---------- Data to use
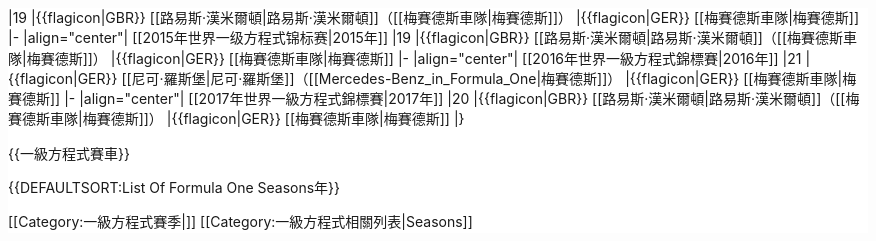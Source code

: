 |19
|{{flagicon|GBR}} [[路易斯·漢米爾頓|路易斯·漢米爾頓]]（[[梅賽德斯車隊|梅賽德斯]]）
|{{flagicon|GER}} [[梅賽德斯車隊|梅賽德斯]]
|-
|align="center"| [[2015年世界一级方程式锦标赛|2015年]]
|19
|{{flagicon|GBR}} [[路易斯·漢米爾頓|路易斯·漢米爾頓]]（[[梅賽德斯車隊|梅賽德斯]]）
|{{flagicon|GER}} [[梅賽德斯車隊|梅賽德斯]]
|-
|align="center"| [[2016年世界一級方程式錦標賽|2016年]]
|21
|{{flagicon|GER}} [[尼可·羅斯堡|尼可·羅斯堡]]（[[Mercedes-Benz_in_Formula_One|梅賽德斯]]）
|{{flagicon|GER}} [[梅賽德斯車隊|梅賽德斯]]
|-
|align="center"| [[2017年世界一級方程式錦標賽|2017年]]
|20
|{{flagicon|GBR}} [[路易斯·漢米爾頓|路易斯·漢米爾頓]]（[[梅賽德斯車隊|梅賽德斯]]）
|{{flagicon|GER}} [[梅賽德斯車隊|梅賽德斯]]
|}

{{一級方程式賽車}}

{{DEFAULTSORT:List Of Formula One Seasons年}}

[[Category:一級方程式賽季|]]
[[Category:一級方程式相關列表|Seasons]]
--------------------
■ **What to produce**
Could you write out every record exactly, leaving the pictures out?

■ **Answer to this problem**
Source code

: |19
|{{flagicon|GBR}} [[路易斯·漢米爾頓|路易斯·漢米爾頓]]（[[梅賽德斯車隊|梅賽德斯]]）
|{{flagicon|GER}} [[梅賽德斯車隊|梅賽德斯]]
|-
|align="center"| [[2015年世界一级方程式锦标赛|2015年]]
|19
|{{flagicon|GBR}} [[路易斯·漢米爾頓|路易斯·漢米爾頓]]（[[梅賽德斯車隊|梅賽德斯]]）
|{{flagicon|GER}} [[梅賽德斯車隊|梅賽德斯]]
|-
|align="center"| [[2016年世界一級方程式錦標賽|2016年]]
|21
|{{flagicon|GER}} [[尼可·羅斯堡|尼可·羅斯堡]]（[[Mercedes-Benz_in_Formula_One|梅賽德斯]]）
|{{flagicon|GER}} [[梅賽德斯車隊|梅賽德斯]]
|-
|align="center"| [[2017年世界一級方程式錦標賽|2017年]]
|20
|{{flagicon|GBR}} [[路易斯·漢米爾頓|路易斯·漢米爾頓]]（[[梅賽德斯車隊|梅賽德斯]]）
|{{flagicon|GER}} [[梅賽德斯車隊|梅賽德斯]]
|}

{{一級方程式賽車}}

{{DEFAULTSORT:List Of Formula One Seasons年}}

[[Category:一級方程式賽季|]]
[[Category:一級方程式相關列表|Seasons]]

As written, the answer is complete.